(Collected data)

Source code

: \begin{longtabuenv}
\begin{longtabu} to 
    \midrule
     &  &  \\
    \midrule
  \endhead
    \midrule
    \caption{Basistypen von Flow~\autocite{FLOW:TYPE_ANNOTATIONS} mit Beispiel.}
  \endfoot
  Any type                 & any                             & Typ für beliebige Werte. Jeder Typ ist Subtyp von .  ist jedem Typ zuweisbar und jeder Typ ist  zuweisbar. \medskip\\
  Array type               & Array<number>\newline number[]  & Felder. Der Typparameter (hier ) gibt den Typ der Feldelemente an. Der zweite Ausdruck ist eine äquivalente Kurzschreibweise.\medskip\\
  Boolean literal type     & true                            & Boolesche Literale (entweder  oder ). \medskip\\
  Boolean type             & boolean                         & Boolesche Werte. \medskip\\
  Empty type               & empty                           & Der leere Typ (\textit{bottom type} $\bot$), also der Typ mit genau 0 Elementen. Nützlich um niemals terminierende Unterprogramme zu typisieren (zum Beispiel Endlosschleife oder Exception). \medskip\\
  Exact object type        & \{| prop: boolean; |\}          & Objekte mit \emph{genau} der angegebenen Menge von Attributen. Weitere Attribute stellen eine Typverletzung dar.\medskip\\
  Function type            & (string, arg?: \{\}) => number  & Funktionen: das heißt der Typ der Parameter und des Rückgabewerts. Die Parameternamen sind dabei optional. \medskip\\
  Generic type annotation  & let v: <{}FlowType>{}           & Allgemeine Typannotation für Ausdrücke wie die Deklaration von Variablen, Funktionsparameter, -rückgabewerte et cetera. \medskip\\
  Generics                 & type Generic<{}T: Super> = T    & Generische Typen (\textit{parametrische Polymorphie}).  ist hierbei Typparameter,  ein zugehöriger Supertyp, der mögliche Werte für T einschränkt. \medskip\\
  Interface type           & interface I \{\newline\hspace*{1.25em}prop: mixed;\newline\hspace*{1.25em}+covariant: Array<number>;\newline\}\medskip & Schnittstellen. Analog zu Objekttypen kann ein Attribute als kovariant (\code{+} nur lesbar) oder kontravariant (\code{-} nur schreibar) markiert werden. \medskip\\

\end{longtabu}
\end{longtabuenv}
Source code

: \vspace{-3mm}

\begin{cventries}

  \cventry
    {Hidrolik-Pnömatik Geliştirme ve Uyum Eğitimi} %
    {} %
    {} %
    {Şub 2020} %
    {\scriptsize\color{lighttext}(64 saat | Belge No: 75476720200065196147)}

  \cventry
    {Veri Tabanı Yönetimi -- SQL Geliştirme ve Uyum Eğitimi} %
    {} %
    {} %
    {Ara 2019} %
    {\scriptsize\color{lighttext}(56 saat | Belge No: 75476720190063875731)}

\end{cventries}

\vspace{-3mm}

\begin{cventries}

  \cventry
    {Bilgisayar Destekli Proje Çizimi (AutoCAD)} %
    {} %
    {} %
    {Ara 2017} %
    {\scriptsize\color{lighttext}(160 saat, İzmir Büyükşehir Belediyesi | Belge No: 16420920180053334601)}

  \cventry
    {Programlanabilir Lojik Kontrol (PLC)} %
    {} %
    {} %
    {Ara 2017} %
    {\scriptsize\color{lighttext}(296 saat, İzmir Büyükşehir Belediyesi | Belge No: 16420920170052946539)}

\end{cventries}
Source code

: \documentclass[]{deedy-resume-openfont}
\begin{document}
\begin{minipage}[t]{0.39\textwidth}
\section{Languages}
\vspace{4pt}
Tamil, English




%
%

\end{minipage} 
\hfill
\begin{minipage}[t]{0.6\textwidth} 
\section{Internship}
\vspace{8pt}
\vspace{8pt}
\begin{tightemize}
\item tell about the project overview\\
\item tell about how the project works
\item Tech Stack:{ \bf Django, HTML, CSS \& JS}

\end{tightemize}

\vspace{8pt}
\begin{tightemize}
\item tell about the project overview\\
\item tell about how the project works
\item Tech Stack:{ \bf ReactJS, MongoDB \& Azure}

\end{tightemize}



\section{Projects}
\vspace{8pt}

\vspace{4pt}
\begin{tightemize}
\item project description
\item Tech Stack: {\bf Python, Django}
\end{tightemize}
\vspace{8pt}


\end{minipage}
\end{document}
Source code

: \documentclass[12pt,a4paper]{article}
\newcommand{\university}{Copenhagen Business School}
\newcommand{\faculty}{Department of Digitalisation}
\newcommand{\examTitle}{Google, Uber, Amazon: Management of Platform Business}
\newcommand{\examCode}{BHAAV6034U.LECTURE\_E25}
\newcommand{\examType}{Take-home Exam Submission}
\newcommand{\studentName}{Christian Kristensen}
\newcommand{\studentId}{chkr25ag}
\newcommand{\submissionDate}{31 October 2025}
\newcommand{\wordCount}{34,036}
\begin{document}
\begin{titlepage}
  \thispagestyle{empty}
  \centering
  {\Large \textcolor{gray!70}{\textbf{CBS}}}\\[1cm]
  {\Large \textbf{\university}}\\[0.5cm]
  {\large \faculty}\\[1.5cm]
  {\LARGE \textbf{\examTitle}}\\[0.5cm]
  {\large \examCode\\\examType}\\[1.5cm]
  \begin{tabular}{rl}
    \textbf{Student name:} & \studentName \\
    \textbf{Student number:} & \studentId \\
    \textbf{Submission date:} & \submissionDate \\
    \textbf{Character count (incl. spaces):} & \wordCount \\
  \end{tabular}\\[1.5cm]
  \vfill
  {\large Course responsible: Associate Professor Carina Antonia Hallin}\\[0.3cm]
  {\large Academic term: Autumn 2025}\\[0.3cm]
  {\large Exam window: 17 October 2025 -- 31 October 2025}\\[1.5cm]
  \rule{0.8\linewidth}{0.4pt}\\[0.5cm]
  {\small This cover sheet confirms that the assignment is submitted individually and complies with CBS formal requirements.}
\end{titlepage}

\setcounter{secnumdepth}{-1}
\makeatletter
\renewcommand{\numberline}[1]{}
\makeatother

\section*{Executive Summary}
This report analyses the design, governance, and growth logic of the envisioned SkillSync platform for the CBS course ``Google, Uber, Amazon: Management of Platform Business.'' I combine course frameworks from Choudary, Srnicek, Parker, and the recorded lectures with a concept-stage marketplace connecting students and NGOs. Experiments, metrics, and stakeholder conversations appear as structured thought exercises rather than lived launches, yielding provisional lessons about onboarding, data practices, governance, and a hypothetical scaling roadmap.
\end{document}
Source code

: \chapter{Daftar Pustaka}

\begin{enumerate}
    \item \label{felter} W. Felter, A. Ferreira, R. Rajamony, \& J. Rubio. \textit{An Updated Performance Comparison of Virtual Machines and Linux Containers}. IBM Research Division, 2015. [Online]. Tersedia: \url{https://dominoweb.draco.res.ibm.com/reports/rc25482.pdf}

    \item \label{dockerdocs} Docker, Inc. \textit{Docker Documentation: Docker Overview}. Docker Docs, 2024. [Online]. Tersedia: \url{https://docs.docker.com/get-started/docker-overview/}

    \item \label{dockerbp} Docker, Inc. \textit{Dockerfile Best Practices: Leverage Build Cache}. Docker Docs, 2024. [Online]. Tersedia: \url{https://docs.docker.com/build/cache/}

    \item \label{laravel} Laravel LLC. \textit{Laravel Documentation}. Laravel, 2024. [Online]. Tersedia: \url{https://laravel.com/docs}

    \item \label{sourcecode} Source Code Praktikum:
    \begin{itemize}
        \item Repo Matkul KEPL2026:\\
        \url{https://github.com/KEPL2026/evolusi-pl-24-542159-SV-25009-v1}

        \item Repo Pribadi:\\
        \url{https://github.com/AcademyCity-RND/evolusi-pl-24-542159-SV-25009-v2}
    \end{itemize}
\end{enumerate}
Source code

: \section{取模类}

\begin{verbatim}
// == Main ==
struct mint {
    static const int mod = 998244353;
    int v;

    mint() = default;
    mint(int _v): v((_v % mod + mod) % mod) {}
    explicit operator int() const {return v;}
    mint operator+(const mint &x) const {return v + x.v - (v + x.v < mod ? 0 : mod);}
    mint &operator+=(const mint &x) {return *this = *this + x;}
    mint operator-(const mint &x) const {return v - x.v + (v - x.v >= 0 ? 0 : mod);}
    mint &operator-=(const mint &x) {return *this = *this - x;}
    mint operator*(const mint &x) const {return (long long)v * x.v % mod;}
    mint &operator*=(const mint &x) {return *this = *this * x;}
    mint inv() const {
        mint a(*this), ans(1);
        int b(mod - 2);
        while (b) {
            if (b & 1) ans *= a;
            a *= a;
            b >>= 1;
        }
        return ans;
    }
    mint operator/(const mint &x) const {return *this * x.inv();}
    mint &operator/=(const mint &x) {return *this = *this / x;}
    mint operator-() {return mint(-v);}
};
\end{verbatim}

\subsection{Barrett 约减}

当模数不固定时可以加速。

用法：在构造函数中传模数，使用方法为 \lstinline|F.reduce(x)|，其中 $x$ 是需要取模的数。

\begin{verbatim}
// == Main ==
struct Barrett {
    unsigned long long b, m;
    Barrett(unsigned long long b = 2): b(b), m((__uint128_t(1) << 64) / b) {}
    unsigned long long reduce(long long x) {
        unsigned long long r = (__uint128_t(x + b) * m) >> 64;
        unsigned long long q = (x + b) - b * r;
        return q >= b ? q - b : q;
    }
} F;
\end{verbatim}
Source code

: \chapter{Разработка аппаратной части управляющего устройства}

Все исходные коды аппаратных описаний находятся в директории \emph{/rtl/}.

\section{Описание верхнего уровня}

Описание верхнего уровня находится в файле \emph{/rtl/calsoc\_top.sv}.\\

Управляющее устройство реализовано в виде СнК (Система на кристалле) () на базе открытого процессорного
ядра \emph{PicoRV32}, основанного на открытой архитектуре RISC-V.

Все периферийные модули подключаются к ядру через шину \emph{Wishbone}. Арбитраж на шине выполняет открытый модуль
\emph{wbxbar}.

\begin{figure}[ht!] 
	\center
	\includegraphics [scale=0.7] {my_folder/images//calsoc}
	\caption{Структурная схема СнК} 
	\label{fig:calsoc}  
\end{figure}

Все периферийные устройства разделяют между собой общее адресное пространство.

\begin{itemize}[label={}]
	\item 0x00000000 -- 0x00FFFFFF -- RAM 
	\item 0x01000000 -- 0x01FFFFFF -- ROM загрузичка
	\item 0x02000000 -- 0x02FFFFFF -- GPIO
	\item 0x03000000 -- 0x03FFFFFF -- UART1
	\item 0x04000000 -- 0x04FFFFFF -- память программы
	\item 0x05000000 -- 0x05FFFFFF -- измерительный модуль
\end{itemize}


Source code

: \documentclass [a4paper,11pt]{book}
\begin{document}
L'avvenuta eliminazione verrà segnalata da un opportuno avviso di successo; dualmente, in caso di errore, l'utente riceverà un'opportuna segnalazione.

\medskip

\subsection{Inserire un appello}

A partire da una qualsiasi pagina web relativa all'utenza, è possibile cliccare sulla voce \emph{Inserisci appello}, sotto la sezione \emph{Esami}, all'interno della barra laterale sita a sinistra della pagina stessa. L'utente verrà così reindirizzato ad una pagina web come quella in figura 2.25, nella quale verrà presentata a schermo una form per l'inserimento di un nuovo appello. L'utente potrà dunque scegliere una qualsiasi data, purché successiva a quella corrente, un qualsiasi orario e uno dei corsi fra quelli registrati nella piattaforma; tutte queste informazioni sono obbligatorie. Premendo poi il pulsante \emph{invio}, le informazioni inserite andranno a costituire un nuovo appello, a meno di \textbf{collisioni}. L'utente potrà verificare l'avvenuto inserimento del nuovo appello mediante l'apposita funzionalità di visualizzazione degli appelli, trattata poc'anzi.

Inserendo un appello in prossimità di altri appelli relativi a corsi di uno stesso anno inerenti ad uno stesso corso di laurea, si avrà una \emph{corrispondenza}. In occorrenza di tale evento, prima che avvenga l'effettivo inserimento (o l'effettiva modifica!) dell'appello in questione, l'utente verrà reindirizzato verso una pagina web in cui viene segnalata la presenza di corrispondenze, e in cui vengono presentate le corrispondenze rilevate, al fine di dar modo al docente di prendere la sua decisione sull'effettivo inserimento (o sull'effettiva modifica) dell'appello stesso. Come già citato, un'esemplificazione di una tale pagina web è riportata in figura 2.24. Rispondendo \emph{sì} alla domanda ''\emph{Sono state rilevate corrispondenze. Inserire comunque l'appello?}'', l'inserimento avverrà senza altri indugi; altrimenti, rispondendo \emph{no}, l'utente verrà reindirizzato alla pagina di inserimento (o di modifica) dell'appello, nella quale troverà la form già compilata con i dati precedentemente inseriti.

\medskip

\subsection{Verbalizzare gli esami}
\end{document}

## TASK BRIEF
Go through the entries and copy each line holding the string "Array".

## TASK OUTPUT
  Array type               & Array<number>\newline number[]  & Felder. Der Typparameter (hier ) gibt den Typ der Feldelemente an. Der zweite Ausdruck ist eine äquivalente Kurzschreibweise.\medskip\\
  Interface type           & interface I \{\newline\hspace*{1.25em}prop: mixed;\newline\hspace*{1.25em}+covariant: Array<number>;\newline\}\medskip & Schnittstellen. Analog zu Objekttypen kann ein Attribute als kovariant (\code{+} nur lesbar) oder kontravariant (\code{-} nur schreibar) markiert werden. \medskip\\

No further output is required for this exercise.